Physical or sexual violence against women is causing a global health problem of “epidemic proportions,” according to a new study released by the World Health Organization on June 20.
The report, “Global and regional estimates of violence against women: prevalence and health effects of intimate partner violence and non-partner sexual violence,” was released in partnership with the London School of Hygiene and Tropical Medicine and the South African Medical Research Council. According to the report, more than 1 in 3 women globally are impacted by physical or sexual violence. The perpetrator of such violence is usually an intimate partner: intimate partner violence affects an estimated 30 percent of women worldwide.
The new study compared violence against women in high-income countries with that in other countries. The study found that 23.2 percent of women living in high-income countries experience intimate partner violence, as compared with 36.6 percent in Africa, 37 percent in the Eastern Mediterranean region, and 37.7 percent in South-East Asia.
“These findings send a powerful message,” said Margaret Chan, director-general of WHO. “We also see that the world’s health systems can and must do more for women who experience violence.”
The report looked at the impact of violence on both the physical and mental health of girls and women, including broken bones, pregnancy-related complications, impaired social functioning, and mental problems.
Other findings on the health impacts of intimate partner violence were staggering. The report found that 38 percent of all women who were murdered were killed by their intimate partners. Women who experienced partner violence were twice as likely to have alcohol-use problems and were 1.5 times more likely to acquire syphilis, chlamydia or gonorrhea. In some regions such as sub-Saharan Africa, those women were also 1.5 times more likely to acquire HIV.
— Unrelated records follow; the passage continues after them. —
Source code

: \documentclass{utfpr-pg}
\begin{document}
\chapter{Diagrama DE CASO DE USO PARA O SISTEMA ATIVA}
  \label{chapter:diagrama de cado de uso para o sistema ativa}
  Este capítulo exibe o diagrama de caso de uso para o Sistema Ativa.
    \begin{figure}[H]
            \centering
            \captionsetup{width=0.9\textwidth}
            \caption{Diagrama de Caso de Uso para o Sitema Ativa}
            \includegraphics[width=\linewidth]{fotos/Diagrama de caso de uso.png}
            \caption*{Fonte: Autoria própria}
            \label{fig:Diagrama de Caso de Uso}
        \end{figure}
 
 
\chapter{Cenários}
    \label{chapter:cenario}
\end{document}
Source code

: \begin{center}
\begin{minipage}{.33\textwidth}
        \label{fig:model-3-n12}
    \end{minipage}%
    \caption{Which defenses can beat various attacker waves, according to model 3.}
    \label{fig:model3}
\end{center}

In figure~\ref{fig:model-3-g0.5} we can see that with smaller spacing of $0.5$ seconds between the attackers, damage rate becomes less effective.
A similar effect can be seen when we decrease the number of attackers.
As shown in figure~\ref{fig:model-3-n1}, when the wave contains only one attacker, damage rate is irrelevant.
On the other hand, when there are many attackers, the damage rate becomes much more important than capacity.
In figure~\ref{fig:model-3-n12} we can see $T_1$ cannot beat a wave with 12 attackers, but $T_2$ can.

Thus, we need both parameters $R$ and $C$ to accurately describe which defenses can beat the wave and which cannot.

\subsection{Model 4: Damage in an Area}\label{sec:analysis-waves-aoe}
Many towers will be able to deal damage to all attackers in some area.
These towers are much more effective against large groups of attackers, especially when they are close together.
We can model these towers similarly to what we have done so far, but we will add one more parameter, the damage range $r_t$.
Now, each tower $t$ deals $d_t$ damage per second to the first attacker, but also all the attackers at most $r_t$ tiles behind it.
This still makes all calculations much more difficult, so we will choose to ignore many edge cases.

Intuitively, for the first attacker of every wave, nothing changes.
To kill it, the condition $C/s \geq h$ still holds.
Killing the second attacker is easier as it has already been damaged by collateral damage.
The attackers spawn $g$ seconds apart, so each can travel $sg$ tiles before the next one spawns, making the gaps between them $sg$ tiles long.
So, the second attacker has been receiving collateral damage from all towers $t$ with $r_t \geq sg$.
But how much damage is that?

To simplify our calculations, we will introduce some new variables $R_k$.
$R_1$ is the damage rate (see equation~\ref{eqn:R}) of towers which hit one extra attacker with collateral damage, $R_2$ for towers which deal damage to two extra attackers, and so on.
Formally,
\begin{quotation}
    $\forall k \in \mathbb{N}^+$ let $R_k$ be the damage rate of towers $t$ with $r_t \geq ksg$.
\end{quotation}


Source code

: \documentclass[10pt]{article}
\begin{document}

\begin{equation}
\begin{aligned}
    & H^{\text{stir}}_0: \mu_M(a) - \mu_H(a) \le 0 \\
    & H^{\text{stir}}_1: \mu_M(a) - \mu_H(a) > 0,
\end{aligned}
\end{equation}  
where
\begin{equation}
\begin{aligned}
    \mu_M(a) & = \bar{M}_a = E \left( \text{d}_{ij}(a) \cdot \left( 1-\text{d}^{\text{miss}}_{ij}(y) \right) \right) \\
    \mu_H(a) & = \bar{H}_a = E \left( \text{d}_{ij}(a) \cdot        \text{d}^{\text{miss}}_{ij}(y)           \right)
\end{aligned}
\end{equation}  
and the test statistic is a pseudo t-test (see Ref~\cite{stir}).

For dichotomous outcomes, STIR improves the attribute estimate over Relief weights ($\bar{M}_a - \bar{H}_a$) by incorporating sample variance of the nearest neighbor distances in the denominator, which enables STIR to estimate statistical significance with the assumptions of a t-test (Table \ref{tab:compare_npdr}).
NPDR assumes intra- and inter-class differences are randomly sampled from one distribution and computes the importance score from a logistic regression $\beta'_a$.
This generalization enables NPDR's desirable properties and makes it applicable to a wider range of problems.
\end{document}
The report called for a major scaling up of violence-prevention efforts by addressing social and cultural factors that could be impacting the prevalence of violence. It also called for better health care for women experiencing violence. Simply teaching health workers how to respond to violence could be helpful, the report noted.
The report pulled data from dozens of regional and national studies for the first time. By using regional data it was also able to highlight regional patterns. For example, women in Africa are almost twice as likely to experience violence as women living in lower and middle-income countries in Europe.